One thing that bothered me today though was one of my aunts. She brought up China and was telling me I was not going next year and I am going to stay here and finish my education. I just sat there, I have no idea why but I wanted to laugh. I wasn't taking her very seriously. I mean, it's not up to her whether I go or not. It's not even up to me really. It's up to Him and when He speaks, I want to be ready to listen and act.
Around this time of year, we always hear about all these people who are in need, and of people who have caring enough hearts to do what they can to brighten peoples' holidays. I want to be one of those people. I just want to help as much as I can. I think it would be cool to start a charity or something. I just want to be able to put smiles on peoples' faces. Seeing them happy always makes me happy :)
97% ready!! they need to hurry!
In the words of Porky Pig, "Th-th-th-that's all folks!"
Oh, one last thing, my family is addicted to Farkle, some sort of game on Facebook. Farkle, farkle, farkle. Although, my dad thinks they should change the name of it to something less appropriate :D

Wednesday, December 16, 2009

Only Time

So I was originally typing this in my room but then I went to latenight before it was done so I decided to type it here in the computer lab. I got a little taste of what next semester could be like. Full of awkwardness and I dunno what else. Tension perhaps? I love you both and I hate that things have turned out like this but it's not my fight to be fighting. Pride gets in the way of a lot of friendships, something I've learned throughout the past year or so. I honestly don't know what I would do without both of you. You have both helped me so much this semester, just by being there, through good times and bad. I want to hang out with both of you but I don't want to put either of you in awkward situations. Guess we'll have to wait and see.

Last night, at dinner, you called me your BFF in a text. I've been wondering if you were serious or if you were just being you. I think it'd be cool if you were serious but I'd completely understand if you weren't.
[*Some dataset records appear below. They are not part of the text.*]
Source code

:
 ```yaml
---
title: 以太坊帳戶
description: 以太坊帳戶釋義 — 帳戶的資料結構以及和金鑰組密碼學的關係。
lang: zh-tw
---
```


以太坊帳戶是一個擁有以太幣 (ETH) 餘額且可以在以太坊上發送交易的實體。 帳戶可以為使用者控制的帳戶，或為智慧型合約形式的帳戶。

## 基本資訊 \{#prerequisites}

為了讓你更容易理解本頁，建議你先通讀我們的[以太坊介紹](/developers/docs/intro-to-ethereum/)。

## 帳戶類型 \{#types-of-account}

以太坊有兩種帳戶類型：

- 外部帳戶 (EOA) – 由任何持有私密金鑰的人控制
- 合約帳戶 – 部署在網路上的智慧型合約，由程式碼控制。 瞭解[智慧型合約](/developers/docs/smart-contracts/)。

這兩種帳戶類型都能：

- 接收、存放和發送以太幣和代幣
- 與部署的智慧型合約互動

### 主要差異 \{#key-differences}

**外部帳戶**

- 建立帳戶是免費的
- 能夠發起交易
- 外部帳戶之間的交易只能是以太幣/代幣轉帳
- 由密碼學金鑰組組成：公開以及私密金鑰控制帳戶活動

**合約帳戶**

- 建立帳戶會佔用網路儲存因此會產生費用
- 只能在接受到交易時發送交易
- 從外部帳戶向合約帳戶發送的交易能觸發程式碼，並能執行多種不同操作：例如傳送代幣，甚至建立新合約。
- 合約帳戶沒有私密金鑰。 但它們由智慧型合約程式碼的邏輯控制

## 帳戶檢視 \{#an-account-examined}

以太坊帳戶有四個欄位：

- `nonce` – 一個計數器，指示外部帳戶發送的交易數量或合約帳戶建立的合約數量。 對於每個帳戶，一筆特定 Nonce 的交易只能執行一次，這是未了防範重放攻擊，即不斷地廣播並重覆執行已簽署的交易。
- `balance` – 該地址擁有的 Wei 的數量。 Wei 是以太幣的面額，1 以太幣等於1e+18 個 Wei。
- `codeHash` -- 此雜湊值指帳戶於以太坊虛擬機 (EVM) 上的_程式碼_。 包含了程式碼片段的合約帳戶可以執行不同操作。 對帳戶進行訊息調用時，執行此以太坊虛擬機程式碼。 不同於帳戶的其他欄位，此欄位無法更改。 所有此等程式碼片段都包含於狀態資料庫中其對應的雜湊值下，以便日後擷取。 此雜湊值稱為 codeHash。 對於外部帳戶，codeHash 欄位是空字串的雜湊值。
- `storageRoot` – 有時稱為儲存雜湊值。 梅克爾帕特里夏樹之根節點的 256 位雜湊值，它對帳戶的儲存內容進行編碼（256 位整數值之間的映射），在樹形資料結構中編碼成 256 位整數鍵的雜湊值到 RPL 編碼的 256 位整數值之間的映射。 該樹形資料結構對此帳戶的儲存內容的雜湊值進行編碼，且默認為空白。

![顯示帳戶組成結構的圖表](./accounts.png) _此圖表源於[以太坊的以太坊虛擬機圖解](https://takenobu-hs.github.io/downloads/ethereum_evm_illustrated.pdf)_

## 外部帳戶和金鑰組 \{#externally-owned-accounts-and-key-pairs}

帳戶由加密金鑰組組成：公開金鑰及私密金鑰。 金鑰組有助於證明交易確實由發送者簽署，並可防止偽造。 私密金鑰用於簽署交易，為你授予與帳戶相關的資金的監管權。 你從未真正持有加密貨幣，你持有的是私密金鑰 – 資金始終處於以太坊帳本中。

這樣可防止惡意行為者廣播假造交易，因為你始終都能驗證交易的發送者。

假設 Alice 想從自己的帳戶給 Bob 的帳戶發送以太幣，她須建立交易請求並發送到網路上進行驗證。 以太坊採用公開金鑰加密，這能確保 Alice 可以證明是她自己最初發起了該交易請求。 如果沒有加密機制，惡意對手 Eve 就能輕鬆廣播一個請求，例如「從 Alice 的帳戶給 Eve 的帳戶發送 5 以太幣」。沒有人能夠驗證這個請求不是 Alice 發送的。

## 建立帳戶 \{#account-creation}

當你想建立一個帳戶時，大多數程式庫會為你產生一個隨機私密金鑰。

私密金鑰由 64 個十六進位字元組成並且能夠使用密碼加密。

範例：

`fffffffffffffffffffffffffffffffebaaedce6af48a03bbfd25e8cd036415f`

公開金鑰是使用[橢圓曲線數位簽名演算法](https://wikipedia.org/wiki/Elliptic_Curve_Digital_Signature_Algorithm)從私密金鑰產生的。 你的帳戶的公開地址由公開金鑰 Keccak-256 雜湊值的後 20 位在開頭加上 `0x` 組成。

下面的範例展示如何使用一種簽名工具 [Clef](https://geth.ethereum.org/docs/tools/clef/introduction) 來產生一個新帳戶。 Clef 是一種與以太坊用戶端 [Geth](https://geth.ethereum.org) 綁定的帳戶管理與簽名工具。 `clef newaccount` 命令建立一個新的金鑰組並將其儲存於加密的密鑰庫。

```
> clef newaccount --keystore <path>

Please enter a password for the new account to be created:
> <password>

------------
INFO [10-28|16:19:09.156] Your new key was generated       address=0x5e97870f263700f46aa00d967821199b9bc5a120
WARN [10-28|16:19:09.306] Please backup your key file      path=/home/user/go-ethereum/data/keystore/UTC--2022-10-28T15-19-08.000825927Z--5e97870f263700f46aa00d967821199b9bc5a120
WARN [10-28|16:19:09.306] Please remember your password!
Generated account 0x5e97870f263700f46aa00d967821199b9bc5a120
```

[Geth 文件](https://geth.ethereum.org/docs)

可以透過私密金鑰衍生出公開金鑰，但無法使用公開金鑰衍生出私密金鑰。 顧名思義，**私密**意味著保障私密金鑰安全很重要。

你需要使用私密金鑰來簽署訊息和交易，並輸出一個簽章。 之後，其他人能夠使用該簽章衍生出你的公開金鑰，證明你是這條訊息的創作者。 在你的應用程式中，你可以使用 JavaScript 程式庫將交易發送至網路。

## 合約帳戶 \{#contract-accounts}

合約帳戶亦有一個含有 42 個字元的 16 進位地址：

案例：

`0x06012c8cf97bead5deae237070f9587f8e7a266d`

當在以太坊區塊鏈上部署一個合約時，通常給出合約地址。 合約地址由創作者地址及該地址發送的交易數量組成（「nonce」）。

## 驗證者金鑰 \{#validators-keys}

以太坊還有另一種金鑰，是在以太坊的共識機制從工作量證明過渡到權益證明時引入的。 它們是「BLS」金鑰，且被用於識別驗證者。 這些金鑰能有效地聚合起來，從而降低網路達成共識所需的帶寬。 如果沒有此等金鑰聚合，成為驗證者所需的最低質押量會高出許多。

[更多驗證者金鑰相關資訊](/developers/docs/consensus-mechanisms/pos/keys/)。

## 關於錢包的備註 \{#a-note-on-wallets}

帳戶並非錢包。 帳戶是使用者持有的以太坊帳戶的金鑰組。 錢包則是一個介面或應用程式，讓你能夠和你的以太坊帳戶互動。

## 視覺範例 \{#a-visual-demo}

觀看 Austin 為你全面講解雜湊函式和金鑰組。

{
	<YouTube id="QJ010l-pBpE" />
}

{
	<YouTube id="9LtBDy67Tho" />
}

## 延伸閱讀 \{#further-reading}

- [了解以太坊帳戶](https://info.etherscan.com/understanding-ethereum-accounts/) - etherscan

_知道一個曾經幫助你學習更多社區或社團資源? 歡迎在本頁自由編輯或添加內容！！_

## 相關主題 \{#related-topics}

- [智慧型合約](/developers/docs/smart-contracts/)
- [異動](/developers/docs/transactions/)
It really wouldn't bother me. I didn't think we'd reached that level of friendship, but maybe I'm wrong. Or maybe I'm just reading too much into this. Eh, I tend to do that quite often, haha.

I'm happy to see Andy hanging out with us again. I've missed that dude. I didn't realize I did until he came back to us. He's a cool guy. Fun to be around. goofy at times, but also a good person to have God talks with. I love him, in a brother in Christ way of course.

There have been so many people at meals lately. I love everyone, don't get me wrong but sometimes it's just nice to have a quiet meal with like 3 or 4 people. I miss it. It instills in me this urge to just go to meals alone sometimes. Oh well. Two more finals and two work shifts! A college student's work is never done, ugh. I'm so tired, of work and tests and classes. I just want to relax. Tomorrow will be a week until Christmas! Crazy. My roomie leaves tomorrow. Kinda sad cuz by the time I get back to the room tonight, she'll probably be sleeping already so we won't get to talk before we go to sleep :( I love her lots.

So yeah. I'm going to go finish my paper, and study for my last two finals while listening to some Christmas tunes. Peace out girlscouts!

Sunday, December 13, 2009

Tiredness=No Studying

I'm tired. Should be studying for my math final. I don't think I'm gonna. Instead I'm going to entertain you with this blog post, although I don't know exactly how entertaining its going to be, haha. Lately, especially during Church and BASIC, and mainly during worship, I just start crying. I think I have an idea why. My dad has been on my heart a lot lately and my heart just cries for him. I also think some of it is guilt. Guilty for being so doubtful of God and so...idk. I think the guilt as ohas to do with the fact I find it hard to forgive myself for alot of things. I know I say mean things to people, or on Facebook, to my friends, to my family. And then they forgive me, sometimes quickly, sometimes not as quickly. I just always feel like I don't deserve their forgiveness, at all. I think of myself as a horribe person and I can't forgive myself for being horrible. Am I making sense? Aghablagha. I feel guilt for thinking God has turned his back on me. In my head, I know He hasn't, but in my heart, I dunno what's going on there. Or is it the other way around? I has not a clue. I wish my heart weren't so confusing, I'm beginning to think it ha a mind of its own, haha. I just know I'm in the dark, searching for the light that I've lost and desperately need back.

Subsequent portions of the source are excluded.